Chronology of early surveying and mapping efforts 

In 1841 Cadwalader Ringgold, an officer in the United States Navy, spent twenty days surveying the San Francisco Bay watershed as a member of the United States Exploring Expedition In 1849, Cadwalader Ringgold began a more comprehensive survey of surveying the San Francisco Bay region, the Sacramento River, and parts of the American and created a number of 8maps which included Depth sounding information for the Sacramento River and San Francisco Bay.  Also included on the maps are the sizes and locations of settlements along the Sacramento River.
A Series of Charts with Sailing Directions, by Cadwalader Ringgold was published in 1852.  This book includes the maps from the 1849 expedition as well as a color illustrations of ports and important landmarks.  To further supplement the navigators the book includes notes on observed magnetic variation and a table of 26 coordinates for landmarks, harbors and a table of bearings for several point to point journeys.
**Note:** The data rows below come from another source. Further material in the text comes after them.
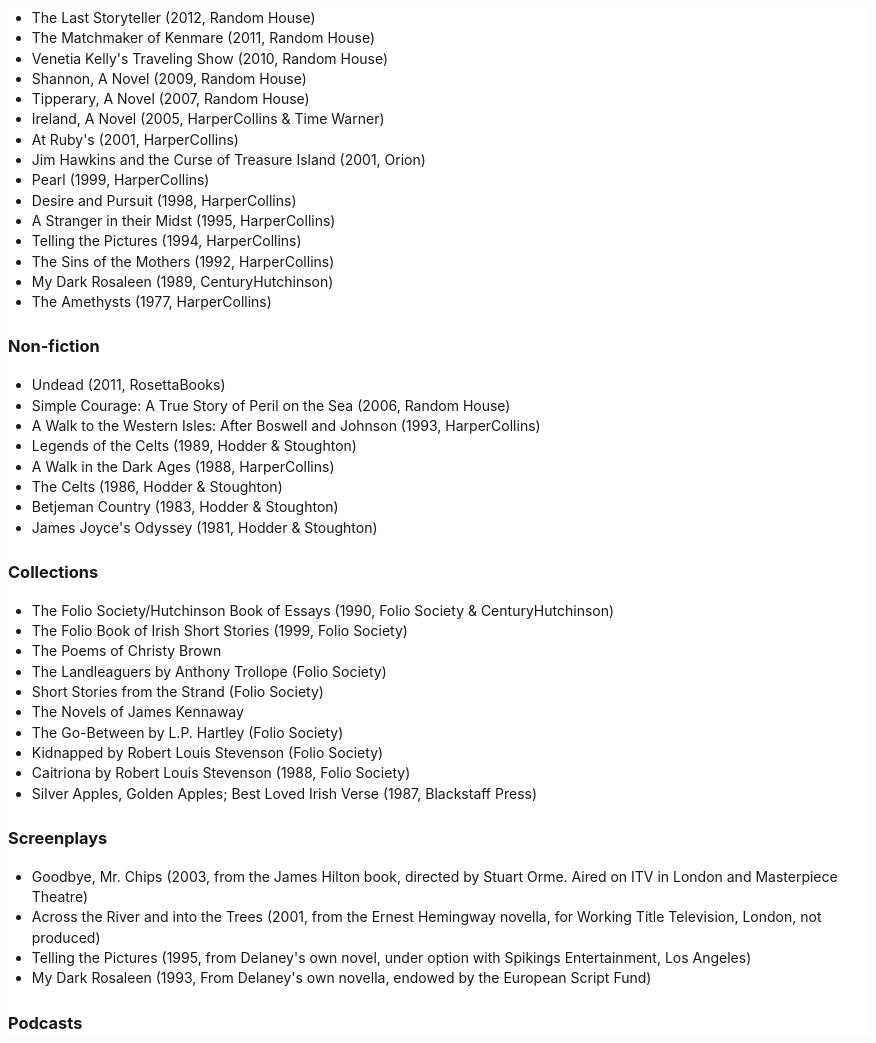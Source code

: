  - The Last Storyteller (2012, Random House)
 - The Matchmaker of Kenmare (2011, Random House)
 - Venetia Kelly's Traveling Show (2010, Random House)
 - Shannon, A Novel (2009, Random House)
 - Tipperary, A Novel (2007, Random House)
 - Ireland, A Novel (2005, HarperCollins & Time Warner)
 - At Ruby's (2001, HarperCollins)
 - Jim Hawkins and the Curse of Treasure Island (2001, Orion)
 - Pearl (1999, HarperCollins)
 - Desire and Pursuit (1998, HarperCollins)
 - A Stranger in their Midst (1995, HarperCollins)
 - Telling the Pictures (1994, HarperCollins)
 - The Sins of the Mothers (1992, HarperCollins)
 - My Dark Rosaleen (1989, CenturyHutchinson)
 - The Amethysts (1977, HarperCollins)

### Non-fiction

 - Undead (2011, RosettaBooks)
 - Simple Courage: A True Story of Peril on the Sea (2006, Random House)
 - A Walk to the Western Isles: After Boswell and Johnson (1993, HarperCollins)
 - Legends of the Celts (1989, Hodder & Stoughton)
 - A Walk in the Dark Ages (1988, HarperCollins)
 - The Celts (1986, Hodder & Stoughton)
 - Betjeman Country (1983, Hodder & Stoughton)
 - James Joyce's Odyssey (1981, Hodder & Stoughton)

### Collections

 - The Folio Society/Hutchinson Book of Essays (1990, Folio Society & CenturyHutchinson)
 - The Folio Book of Irish Short Stories (1999, Folio Society)
 - The Poems of Christy Brown
 - The Landleaguers by Anthony Trollope (Folio Society)
 - Short Stories from the Strand (Folio Society)
 - The Novels of James Kennaway
 - The Go-Between by L.P. Hartley (Folio Society)
 - Kidnapped by Robert Louis Stevenson (Folio Society)
 - Caitriona by Robert Louis Stevenson (1988, Folio Society)
 - Silver Apples, Golden Apples; Best Loved Irish Verse (1987, Blackstaff Press)

### Screenplays

 - Goodbye, Mr. Chips (2003, from the James Hilton book, directed by Stuart Orme. Aired on ITV in London and Masterpiece Theatre)
 - Across the River and into the Trees (2001, from the Ernest Hemingway novella, for Working Title Television, London, not produced)
 - Telling the Pictures (1995, from Delaney's own novel, under option with Spikings Entertainment, Los Angeles)
 - My Dark Rosaleen (1993, From Delaney's own novella, endowed by the European Script Fund)

### Podcasts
1857, the commanding officer of the United States Coast Survey Steamer, Active, discovers a deep submarine valley, or "gulch," in the center of Monterey Bay.  This is the first known sea-floor canyon and is now called Monterey Canyon.

From the 1850s through the 1860s, the United States Coast Survey, now NOAA's Office of Coast Survey, published a set of color maps with five stratigraphic units detailing the geologic makeup of California as well as a comprehensive set of nautical charts for the entire coast of California.

Shortly after statehood, the California state government appointed its first State Geologist and began commissioning geologic surveys of their own.  The state appointed John B. Trask to the position of State Geologist and he served from 1850 to 1856.  He compiled a report entitled "On the Geology of the Sierra Nevada, or California Range."
The second State Geologist, Josiah Whitney, served from 1860 to 1873.  Whitney organized the first comprehensive survey of California and the first complete topographic maps of the state were completed under him.  Mount Whitney, the tallest peak in California is named after him, a testament to his legacy.
The State Mining Bureau was established in 1880, and the position of State Geologist was changed to State Mineralogist.  In 1891, the first state geologic map showing eight color stratigraphic regions was published. The second geologic map of the state was published in 1916 and shows twenty one stratigraphic regions.
The State Mining Bureau was renamed the Division of Mines and Geology in 1862.  Its pseudonym, the California Geologic Survey, was established in January 2002.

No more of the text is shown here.